Reforçando a relevância desse esforço de pesquisa, o livro evidencia a riqueza das contribuições ao oferecer um painel de diversas perspectivas e revelar o vasto campo de investigações sobre a história urbana brasileira que podem servir à revisão de algumas hipóteses legitimadas nas Ciências Sociais e Humanas.
Para finalizar, queremos expressar nosso reconhecimento a Tiago Cargnin Gonçalves pelo imprescindível suporte oferecido às cartógrafas Graziela Maziero Pinheiro Bini e Heloísa de Campos Lalane na elaboração dos mapas. Agradecemos aos estudantes Bruna Alves, Cecília Medeiros do Livramento Barreto, Fernando Nicholas dos Santos Dias, Guilherme Faria Moraes e Rafael Alfradique Garcia que, incansáveis, participaram nos âmbitos mais variados da pesquisa. Somos gratos ainda ao Conselho Nacional de Desenvolvimento Científico e Tecnológico (CNPq) pelos recursos recebidos para a edição deste livro.

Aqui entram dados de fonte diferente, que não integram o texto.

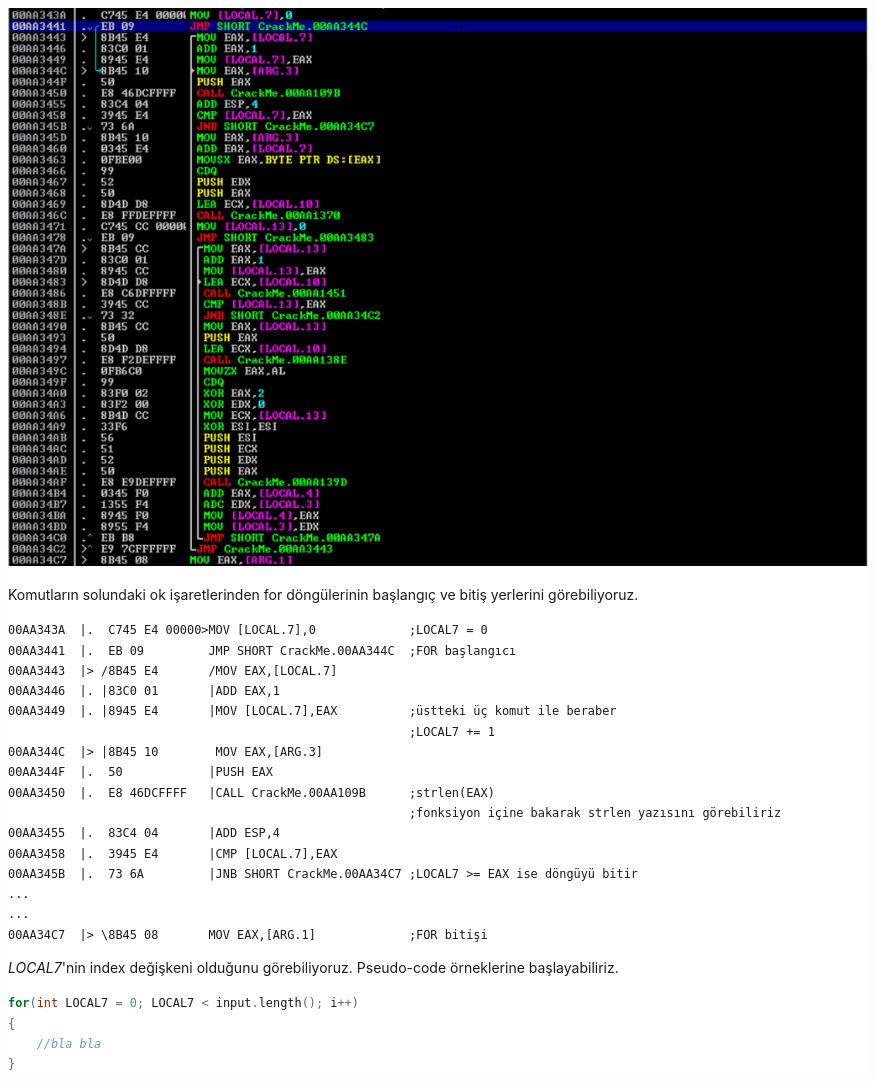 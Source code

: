 ![](/crackme-2/cpu_for_ex1.png)
  
Komutların solundaki ok işaretlerinden for döngülerinin başlangıç ve bitiş yerlerini görebiliyoruz. 
```
00AA343A  |.  C745 E4 00000>MOV [LOCAL.7],0             ;LOCAL7 = 0
00AA3441  |.  EB 09         JMP SHORT CrackMe.00AA344C  ;FOR başlangıcı
00AA3443  |> /8B45 E4       /MOV EAX,[LOCAL.7]             
00AA3446  |. |83C0 01       |ADD EAX,1                 
00AA3449  |. |8945 E4       |MOV [LOCAL.7],EAX          ;üstteki üç komut ile beraber
                                                        ;LOCAL7 += 1
00AA344C  |> |8B45 10        MOV EAX,[ARG.3]           
00AA344F  |.  50            |PUSH EAX
00AA3450  |.  E8 46DCFFFF   |CALL CrackMe.00AA109B      ;strlen(EAX)     
                                                        ;fonksiyon içine bakarak strlen yazısını görebiliriz 
00AA3455  |.  83C4 04       |ADD ESP,4
00AA3458  |.  3945 E4       |CMP [LOCAL.7],EAX
00AA345B  |.  73 6A         |JNB SHORT CrackMe.00AA34C7 ;LOCAL7 >= EAX ise döngüyü bitir
...
...
00AA34C7  |> \8B45 08       MOV EAX,[ARG.1]             ;FOR bitişi
```
*LOCAL7*'nin index değişkeni olduğunu görebiliyoruz. Pseudo-code örneklerine başlayabiliriz. 
```cpp
for(int LOCAL7 = 0; LOCAL7 < input.length(); i++)
{
	//bla bla
}
```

Rio de Janeiro, outubro de 2023.
Fania Fridman
Carlos Henrique C. Ferreira
Notas:
1 Os estudos começaram no final de fevereiro, e no dia 11 de março a Organização Mundial de Saúde decretou a pandemia da Covid-19. Durante a quarentena, a continuidade dos trabalhos se tornou um desafio para os participantes do projeto. Entre tantas dificuldades vivenciadas naquele período estava a restrição de acesso às fontes documentais com o fechamento das bibliotecas e arquivos. Mesmo com os embaraços impostos pela pandemia, nossos encontros virtuais favoreceram a integração dos pesquisadores de todas as regiões do país.
2 Publicado em 1845 e reeditado pela Coleção Mineiriana em parceria com o Instituto de Pesquisa Econômica Aplicada (IPEA) em 2014.
3 Por motivos alheios à nossa vontade, lamentamos que não pudemos contar com os estudos desenvolvidos para os casos de Piauí e da Bahia.